Current Commutated Chopper Circuit:
Figure 11.34 shows a Current Commutated Chopper Circuit. The main thyristor Th1 of the chopper is commutated by a current pulse generated in the commutation circuitry. The sequence of operation is given below, and various significant waveforms are shown in Fig. 11.35. It is to be noted that this charging of the capacitor C takes place from the source V through resistance R and the oscillation of the LC combination is set to be far faster than the RC charging transient.
The capacitor C is already charged via R through the source V. The main thyristor Th1 is fired at t = t0. The load terminals are connected to the supply, and the load current flows through Th1. At t = t1, commutation of Th1 is initiated by firing the auxiliary thyristor Th2. An oscillatory current flows in the circuit consisting of C, Th2 and L. When iC reverses at t2, thyristor Th2 turns off (natural commutation), and the oscillatory current iC flows through D2 and Th1. At t3, iC = iTh1 , and therefore zero current flows through Th1 and it turns off, and diode D1 begins to conduct the current ic– ia and keeps the main thyristor Th1 reverse-biased.
At t4, iC = ia and iD1 = 0. At this point DFW is not forward-biased, the load current will flow through V, C, L, D2 and load.

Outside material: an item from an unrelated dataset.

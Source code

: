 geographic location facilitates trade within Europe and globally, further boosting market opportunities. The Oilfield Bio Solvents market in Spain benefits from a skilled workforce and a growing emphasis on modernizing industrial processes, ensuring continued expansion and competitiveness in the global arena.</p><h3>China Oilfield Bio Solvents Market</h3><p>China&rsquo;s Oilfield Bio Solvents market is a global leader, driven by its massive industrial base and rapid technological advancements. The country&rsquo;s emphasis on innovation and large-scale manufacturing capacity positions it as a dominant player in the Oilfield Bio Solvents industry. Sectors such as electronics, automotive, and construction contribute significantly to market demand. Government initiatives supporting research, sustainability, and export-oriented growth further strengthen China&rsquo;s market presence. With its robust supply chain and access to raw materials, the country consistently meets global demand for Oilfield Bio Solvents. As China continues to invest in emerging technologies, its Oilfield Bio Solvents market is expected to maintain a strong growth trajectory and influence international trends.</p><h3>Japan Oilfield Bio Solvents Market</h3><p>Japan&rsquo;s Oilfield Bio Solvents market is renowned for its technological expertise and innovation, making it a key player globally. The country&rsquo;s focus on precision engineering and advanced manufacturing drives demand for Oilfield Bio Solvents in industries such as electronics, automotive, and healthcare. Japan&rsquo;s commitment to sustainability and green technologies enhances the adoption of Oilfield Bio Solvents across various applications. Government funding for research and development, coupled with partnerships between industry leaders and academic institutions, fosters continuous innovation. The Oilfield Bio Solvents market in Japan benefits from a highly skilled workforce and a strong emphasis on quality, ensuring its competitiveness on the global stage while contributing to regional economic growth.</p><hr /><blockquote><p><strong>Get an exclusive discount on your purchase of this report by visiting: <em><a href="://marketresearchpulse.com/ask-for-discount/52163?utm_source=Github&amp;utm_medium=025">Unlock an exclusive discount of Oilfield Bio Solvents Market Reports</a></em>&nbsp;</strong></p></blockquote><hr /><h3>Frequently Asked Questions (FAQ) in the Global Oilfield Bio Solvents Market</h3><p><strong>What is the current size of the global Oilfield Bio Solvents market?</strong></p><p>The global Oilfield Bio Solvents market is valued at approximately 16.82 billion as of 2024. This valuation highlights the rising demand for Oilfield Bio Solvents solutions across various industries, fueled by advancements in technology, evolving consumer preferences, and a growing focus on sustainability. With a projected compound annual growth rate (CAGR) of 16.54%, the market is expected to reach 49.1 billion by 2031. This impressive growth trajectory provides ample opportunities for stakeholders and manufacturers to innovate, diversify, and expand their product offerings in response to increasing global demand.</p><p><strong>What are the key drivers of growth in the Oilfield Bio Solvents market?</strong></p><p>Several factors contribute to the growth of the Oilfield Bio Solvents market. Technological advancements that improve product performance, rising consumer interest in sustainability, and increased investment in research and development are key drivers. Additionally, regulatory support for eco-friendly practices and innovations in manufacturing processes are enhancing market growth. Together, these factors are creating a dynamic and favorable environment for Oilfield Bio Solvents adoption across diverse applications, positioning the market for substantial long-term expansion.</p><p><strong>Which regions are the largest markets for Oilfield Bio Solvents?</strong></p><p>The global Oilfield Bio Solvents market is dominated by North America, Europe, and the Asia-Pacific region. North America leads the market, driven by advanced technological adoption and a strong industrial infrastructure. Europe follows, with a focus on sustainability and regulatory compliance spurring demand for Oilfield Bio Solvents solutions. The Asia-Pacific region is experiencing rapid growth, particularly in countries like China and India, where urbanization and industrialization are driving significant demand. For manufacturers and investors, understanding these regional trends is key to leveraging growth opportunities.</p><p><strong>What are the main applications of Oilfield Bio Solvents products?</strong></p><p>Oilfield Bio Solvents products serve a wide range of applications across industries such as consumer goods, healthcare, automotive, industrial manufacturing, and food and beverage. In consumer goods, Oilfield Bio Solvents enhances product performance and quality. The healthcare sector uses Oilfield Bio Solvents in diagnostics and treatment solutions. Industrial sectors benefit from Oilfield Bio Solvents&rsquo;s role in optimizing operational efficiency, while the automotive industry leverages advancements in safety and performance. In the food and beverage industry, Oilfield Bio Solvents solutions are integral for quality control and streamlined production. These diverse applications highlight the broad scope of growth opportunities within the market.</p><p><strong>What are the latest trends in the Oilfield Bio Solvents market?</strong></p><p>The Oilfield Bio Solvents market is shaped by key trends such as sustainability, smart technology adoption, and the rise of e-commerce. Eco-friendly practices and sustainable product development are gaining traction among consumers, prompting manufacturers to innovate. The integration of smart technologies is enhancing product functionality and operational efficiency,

At t5, the DFW becomes forward biased and starts to conduct the load current ia. The oscillatory circuit consisting of C and L is now subjected to new circuit conditions through V, C, L, D2 and DFW and iC decays to zero at t6 leaving νc less than V. During t5 to t6, ia=iC+iFW and therefore, as iC decays, iFw builds up. From t6 onward, load current free-wheels through DFW and decays. The capacitor voltage νc also decays because of discharge through R.
At t = T, the main thyristor Th1 is fired again, and the cycle repeats.
This Current Commutated Chopper Circuit has several advantages. Commutation is reliable as long as load current is less than the peak commutation current iC. The capacitor always remains Charged with right polarity.